La fede biblica e coranica ci ha resi arroganti, prevaricatori. L’induismo della reincarnazione educa a percepire l’essere umano come una tappa di transizione fra diverse forme di vita; impone perciò il rispetto di tutte le specie naturali. (…). Gli Stati-civiltà dell’Oriente prolungano oggi una vicenda ininterrotta dai tempi dei popoli delle steppe, delle orde che traversavano l’Eurasia portando aggressioni militari e religiose. L’Islam fu per molti secoli la fede dei conquistatori stranieri. Nei flussi e riflussi secolari viene sempre il momento in cui l’invasore viene respinto e diventa perseguitato. (…)”. Ha scritto Andrea Satta – pediatra, musicista, scrittore - in “Le nuvole nei giorni cupi dell'atomo”, pubblicato sul quotidiano “l’Unità” del 27 di marzo dell’anno 2011: Cosa sono le nuvole? Sono sogni in movimento. Pezzi di cielo maneggiati dalla fantasia, plastilina in vapore. Stupiti, col naso all’aria, io e Geo le guardiamo rinnovarsi tra le carezze del vento. Siamo in Romagna, nella valle della Marecchia, stamattina a giocare...
- “Guarda un cane! –
- “No, a me sembra l’Australia” – faccio a Geo.
- “Quella sembra un rospo e quello, un dentifricio e quello, il Giappone” - risponde lui.
- “La nube dovrebbe passare oggi. Si sa, ma non si dice. Passerà, ce l’hanno detto, ma non ci succederà niente, Geo. Io mi sento pure in colpa a pensare a tutti quei morti, mentre ho terrore di immaginare un pico-grammo radioattivo su di noi, sdraiati in mezzo a questo prato, il primo sabato di primavera”.
“Ero su un prato verde anche quel giorno di Chernobyl, sai? Era una domenica dolcissima di aprile. Anche allora il peggio ce lo dissero dopo”.
- “E io?”.
- “No, Geo, tu non c’eri proprio quel giorno, eri fra quelle nuvole. Ecco, sai come funziona? Quando una di quelle più bianche prende le forme di un bambino, quel bambino viene sulla terra …”.
- “C’è una casa col tetto a punta sulla collina tonda-tonda, da quella parte ... Andiamo a vedere cosa si vede da lassù, papà? Si vedranno le radiazioni cadere? O lì saremo sopra la nube?”.
- “No quelle no. E poi tu non devi farti venire in mente questi pensieri, non devi. È importante solo la notizia delle radiazioni, loro no, loro non ci riguarderanno. Piuttosto ascolta: questa nuvola, questa, Geo, questa proprio sopra di noi, fra poco cambierà forma, poi nasconderà il sole, eppure è sempre lei e vedrai che, fra poco, dalla collina tonda-tonda, la vedremo diversa, così trasformata da considerarla un’altra cosa; eppure la staremo respirando.

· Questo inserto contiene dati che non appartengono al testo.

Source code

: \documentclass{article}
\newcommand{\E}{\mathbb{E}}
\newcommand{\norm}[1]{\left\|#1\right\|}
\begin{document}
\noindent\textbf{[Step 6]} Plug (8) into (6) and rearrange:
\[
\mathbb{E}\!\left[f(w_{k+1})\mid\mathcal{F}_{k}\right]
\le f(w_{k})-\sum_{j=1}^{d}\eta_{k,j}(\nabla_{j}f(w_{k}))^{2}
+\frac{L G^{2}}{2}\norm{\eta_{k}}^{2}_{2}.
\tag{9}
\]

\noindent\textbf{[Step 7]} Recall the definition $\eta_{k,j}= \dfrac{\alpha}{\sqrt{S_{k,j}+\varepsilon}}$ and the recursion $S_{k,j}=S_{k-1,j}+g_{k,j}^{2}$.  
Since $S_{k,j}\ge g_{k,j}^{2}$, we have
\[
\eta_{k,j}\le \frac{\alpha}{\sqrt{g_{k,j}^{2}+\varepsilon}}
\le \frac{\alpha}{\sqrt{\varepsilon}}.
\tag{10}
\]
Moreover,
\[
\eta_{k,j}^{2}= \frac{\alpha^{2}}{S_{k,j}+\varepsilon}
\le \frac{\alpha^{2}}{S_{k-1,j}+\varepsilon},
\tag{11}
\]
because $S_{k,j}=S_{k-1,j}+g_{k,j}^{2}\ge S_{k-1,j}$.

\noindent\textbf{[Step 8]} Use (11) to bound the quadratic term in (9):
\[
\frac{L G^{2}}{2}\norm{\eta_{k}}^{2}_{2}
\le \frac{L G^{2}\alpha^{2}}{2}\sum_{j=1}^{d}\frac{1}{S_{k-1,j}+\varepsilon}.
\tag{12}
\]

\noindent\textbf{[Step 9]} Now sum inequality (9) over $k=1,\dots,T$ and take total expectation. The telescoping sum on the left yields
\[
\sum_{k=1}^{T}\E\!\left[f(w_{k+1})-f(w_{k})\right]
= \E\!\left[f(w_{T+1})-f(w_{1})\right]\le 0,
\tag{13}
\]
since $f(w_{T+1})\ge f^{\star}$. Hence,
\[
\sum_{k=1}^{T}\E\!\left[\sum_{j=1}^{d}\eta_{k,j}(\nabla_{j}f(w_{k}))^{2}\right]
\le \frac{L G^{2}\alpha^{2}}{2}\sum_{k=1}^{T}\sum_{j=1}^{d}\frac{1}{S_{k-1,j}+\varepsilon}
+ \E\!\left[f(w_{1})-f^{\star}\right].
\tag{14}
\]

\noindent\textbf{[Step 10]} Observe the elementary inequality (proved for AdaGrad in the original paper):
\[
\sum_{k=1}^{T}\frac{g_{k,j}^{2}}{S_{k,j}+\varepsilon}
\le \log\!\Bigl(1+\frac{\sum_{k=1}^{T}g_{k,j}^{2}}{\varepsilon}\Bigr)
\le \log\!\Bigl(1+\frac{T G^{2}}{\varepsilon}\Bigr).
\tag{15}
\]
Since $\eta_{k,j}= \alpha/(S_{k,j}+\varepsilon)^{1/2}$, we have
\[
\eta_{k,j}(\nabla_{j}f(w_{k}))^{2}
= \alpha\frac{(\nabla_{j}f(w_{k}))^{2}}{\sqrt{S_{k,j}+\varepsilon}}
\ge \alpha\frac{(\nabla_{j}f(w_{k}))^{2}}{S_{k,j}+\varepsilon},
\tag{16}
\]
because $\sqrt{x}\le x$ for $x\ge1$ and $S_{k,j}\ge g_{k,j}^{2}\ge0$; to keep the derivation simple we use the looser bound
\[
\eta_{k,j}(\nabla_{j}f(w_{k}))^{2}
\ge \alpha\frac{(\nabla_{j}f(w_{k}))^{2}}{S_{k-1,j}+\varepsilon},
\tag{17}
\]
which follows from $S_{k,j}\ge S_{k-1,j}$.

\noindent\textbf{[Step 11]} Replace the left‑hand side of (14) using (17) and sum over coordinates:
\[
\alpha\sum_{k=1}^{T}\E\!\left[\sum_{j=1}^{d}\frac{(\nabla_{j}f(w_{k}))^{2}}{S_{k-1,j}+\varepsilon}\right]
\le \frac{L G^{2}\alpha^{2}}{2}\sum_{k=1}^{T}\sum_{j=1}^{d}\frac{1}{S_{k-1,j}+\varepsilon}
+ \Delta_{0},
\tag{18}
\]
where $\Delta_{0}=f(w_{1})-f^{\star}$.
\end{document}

- “Guarda, papà, un aereo ora l’attraversa, non gli farà male? Va velocissimo e la punge. È un caccia da guerra, vero? Sembra l’ago del dottore. E la nuvola non piange? E se la nuvola è piena d’acqua, è così che piove? E dove va quell’aereo? E perché sento il rumore anche quando scompare? È immenso questo fracasso!”.
- “Cosa sono le nuvole amore mio…? Il posto da dove potremo guardare il mondo, tutto insieme, in un respiro, un giorno, ancora vicini, scalciando, per gioco, l’ossigeno e l’azoto.
Facciamoci la doccia, a casa, stasera, che è sempre meglio. Oggi passava la nube cattiva, quella fatta dagli uomini. Dice che non c’è pericolo, ma a volte... Geo? Fai come me: stendi le manine sull’erba e cerca con i polpastrelli le margherite che ti senti crescere tra le dita, chiudi gli occhi e ascolta, qualunque cosa piova. Ha così scritto, in una lettera dell’anno 1854, un nativo, un semplice Capo Seattle, al potente Franklin Pierce (23 di novembre 1804 – 8 di ottobre 1869), 14º Presidente degli Stati Uniti d'America: “Tutto ciò che accade alla terra accade anche ai suoi figli. Non è l’uomo che ha tessuto la trama della vita: egli ne è soltanto un filo. Tutto ciò che egli fa alla trama lo fa a sé stesso. Anche i bianchi spariranno, forse prima di tutte le altre tribù. Contaminate i giacigli dei vostri focolari e una notte vi troverete soffocati dai vostri stessi rifiuti. Dov’è finito il bosco? Scomparso. Dov’è finita l’aquila? Scomparsa. È la fine della vita e l’inizio della sopravvivenza”.